平昌五輪:重くのしかかる閉会後のコスト問題 いまだ解決策見つからず
◆魚は、だめ
準備期間が10年以上あったにもかかわらず、江原道ではオリンピック施設の維持方法が明確になっていない。
夏季スポーツと比べ、冬季のスポーツ施設は氷や雪を維持するためのコストが高く、また利用客も比較的少ないことが多いため、維持がむずかしい場合が多い。特に、韓国ではウィンタースポーツがそれほど盛んではないため、なおさらだ。
どんなアイデアでも良い、というわけではない。
オリンピックでスピードスケートの試合が行われる観客席8000席の江陵アイスアリーナを魚介類の冷凍倉庫に作り替える、という提案もあったが、江原道当局は、この案をはなから真剣に考慮したことはないという。当局は、オリンピックの遺産の一部として、冷凍魚を保有する気はなかったようだ。
また、あるテーマパーク開発企業は同アリーナをスケートの試合結果を予想するギャンブル場にしてはどうか、と提案したが、これも江原道当局に却下された。韓国ではギャンブルが法律で厳しく規制されており、またネガティブな印象も強いためだ。
1万人を収容する江陵ホッケーセンターで、企業リーグのアイスホッケーチームを所有するという計画も頓挫した。
さらに悪いことに、平昌にはボブスレートラックやスキーのジャンプ台、そしてバイアスロンおよびクロスカントリー用のスキー場が建設されたものの、韓国の人々はこれらの種目にほとんど関心がない。
国際オリンピック委員会(IOC)は、8月に最終視察を終えたあと、「オリンピック開催地からホワイトエレファント(使い道のない厄介もの)が生まれる危険がある」と主催者に警告したが、実際に何をすべきか、という具体的な提案は出されなかった。
過去の事例からも教訓を得る必要がある。2004年夏季五輪開催地のアテネでは、大会終了後に大量のスタジアムが放置状態にされ、それがギリシャの財政破たんにつながったとも言われている。また、1998年に冬季大会が開催された日本の長野県では、約1兆1865億円もの費用が投じられたものの、当初の予測に反して観光事業が大成することはなかった。
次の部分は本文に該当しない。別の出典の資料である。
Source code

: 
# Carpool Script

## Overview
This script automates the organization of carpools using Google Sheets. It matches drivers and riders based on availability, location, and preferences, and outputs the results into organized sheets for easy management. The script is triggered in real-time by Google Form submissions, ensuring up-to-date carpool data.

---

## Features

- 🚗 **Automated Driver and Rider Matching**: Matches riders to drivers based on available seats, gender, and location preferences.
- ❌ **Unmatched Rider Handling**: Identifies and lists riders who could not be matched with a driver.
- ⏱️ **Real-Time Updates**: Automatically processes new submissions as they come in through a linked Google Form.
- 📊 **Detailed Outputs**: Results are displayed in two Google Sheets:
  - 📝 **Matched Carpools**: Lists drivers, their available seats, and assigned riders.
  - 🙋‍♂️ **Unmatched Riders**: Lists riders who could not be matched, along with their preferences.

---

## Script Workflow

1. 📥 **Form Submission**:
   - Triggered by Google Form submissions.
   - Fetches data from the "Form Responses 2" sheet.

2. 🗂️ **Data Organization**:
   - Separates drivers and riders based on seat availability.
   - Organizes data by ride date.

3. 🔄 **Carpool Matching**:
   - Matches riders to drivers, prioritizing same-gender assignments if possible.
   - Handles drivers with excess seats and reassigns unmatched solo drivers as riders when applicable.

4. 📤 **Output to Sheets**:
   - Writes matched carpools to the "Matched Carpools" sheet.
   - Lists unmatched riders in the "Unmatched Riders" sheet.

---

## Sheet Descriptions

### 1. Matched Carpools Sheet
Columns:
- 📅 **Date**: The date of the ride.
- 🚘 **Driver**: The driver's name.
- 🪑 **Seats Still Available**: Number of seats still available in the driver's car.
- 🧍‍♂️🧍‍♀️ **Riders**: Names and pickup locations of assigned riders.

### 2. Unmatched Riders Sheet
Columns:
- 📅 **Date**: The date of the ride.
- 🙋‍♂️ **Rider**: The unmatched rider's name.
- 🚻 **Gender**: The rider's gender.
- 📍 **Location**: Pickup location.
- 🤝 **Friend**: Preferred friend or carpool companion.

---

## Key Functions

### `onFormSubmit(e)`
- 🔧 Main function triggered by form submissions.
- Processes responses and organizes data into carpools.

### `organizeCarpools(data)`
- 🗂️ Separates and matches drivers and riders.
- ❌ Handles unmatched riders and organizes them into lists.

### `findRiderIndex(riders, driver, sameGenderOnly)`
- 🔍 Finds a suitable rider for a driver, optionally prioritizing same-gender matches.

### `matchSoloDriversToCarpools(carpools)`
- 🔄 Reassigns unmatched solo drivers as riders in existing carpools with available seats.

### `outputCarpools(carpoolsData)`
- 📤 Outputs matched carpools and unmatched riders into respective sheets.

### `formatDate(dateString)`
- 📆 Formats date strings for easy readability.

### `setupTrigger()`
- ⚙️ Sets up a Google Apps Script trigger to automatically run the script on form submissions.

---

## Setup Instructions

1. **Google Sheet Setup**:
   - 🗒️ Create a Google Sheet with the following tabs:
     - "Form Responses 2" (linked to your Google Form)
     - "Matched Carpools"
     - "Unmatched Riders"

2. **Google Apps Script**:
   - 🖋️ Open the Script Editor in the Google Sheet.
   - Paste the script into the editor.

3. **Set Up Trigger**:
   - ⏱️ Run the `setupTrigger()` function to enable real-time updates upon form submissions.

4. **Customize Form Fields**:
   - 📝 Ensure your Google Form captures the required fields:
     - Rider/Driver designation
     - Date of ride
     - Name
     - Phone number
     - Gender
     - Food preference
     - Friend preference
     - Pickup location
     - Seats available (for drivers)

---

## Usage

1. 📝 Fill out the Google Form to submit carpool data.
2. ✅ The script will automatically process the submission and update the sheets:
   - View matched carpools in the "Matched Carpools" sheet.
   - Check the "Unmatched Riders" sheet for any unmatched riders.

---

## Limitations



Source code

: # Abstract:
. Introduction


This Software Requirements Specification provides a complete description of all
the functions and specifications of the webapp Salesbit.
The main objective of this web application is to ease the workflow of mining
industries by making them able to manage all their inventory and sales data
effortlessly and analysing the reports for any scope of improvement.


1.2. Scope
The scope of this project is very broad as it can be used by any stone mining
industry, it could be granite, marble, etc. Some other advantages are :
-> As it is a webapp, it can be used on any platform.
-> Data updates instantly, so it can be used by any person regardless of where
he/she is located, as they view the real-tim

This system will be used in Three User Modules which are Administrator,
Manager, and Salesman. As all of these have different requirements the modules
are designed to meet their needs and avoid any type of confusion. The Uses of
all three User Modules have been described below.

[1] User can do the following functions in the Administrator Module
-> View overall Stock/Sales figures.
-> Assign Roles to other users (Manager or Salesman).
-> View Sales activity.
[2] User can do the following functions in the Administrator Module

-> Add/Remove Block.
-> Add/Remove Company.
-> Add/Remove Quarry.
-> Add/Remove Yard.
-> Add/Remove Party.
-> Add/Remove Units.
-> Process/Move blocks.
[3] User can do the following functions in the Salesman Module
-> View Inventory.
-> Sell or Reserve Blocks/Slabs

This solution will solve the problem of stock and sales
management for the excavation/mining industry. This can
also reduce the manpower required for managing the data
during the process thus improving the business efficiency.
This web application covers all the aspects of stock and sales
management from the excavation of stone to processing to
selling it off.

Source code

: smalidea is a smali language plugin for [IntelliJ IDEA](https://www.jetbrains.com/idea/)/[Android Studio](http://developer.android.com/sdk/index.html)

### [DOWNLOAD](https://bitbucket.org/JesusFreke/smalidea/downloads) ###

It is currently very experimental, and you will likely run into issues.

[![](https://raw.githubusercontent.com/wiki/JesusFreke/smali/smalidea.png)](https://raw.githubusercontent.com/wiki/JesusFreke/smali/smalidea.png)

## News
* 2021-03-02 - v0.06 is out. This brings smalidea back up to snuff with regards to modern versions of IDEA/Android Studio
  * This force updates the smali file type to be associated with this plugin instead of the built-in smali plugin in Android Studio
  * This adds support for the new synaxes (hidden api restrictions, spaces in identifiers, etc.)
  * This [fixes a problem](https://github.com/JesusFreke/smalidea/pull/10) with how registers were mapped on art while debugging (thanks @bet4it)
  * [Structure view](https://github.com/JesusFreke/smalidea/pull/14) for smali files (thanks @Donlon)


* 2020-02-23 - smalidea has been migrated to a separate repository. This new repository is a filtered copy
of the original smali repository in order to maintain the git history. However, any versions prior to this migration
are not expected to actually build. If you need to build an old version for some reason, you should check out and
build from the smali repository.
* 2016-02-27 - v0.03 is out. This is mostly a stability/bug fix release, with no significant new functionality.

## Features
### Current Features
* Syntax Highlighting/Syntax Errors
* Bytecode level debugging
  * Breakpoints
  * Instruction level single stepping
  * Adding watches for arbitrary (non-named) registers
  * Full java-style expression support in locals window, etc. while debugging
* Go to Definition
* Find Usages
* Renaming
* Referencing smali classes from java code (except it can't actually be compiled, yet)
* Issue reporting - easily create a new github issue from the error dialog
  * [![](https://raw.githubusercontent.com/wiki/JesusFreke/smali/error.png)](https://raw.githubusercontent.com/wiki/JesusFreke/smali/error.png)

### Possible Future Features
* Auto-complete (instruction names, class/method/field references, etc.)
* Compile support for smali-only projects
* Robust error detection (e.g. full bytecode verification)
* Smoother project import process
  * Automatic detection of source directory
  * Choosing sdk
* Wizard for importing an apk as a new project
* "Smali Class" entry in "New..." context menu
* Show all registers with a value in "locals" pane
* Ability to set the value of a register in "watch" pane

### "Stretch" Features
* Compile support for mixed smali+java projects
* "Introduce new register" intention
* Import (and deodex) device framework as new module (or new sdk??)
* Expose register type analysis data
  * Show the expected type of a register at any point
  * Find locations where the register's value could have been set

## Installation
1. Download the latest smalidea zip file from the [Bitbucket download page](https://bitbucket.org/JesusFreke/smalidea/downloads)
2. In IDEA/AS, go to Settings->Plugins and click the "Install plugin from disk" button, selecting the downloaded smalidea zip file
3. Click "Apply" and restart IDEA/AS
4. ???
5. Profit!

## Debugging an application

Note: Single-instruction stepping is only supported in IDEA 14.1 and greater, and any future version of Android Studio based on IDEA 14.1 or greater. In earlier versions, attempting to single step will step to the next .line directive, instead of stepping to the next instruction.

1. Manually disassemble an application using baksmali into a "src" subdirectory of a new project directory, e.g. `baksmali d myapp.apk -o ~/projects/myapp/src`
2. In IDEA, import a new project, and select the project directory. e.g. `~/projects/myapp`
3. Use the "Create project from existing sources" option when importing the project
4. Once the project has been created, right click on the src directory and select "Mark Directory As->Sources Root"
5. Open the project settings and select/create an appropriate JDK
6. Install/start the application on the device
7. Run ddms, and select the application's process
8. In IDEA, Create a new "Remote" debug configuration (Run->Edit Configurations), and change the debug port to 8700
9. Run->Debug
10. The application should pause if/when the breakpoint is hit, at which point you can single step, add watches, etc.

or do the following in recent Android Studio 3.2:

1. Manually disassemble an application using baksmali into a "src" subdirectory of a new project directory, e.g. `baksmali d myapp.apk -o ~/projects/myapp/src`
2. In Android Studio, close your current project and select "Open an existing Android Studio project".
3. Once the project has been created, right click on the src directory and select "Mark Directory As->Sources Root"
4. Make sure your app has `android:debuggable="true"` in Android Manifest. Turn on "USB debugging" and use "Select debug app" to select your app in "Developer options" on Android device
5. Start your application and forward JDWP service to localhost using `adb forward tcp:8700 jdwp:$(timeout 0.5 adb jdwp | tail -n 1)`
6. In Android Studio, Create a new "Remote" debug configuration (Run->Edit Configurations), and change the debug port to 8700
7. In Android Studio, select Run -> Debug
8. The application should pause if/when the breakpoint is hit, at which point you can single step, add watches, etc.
オリンピック会場を見ると、明らかに維持費が高額すぎるとわかるものもある。2006年冬季大会開催地のトリノでは、113億円をかけてリュージュ競技およびボブスレー用のトラックが建設されたが、運用コストが高額になるため、のちに解体された。ただ、平昌のように大会終了直後にオリンピックスタジアムが取り壊されるのは異例で、1992年冬季大会開催地のアルベールビル以来、2例目となる。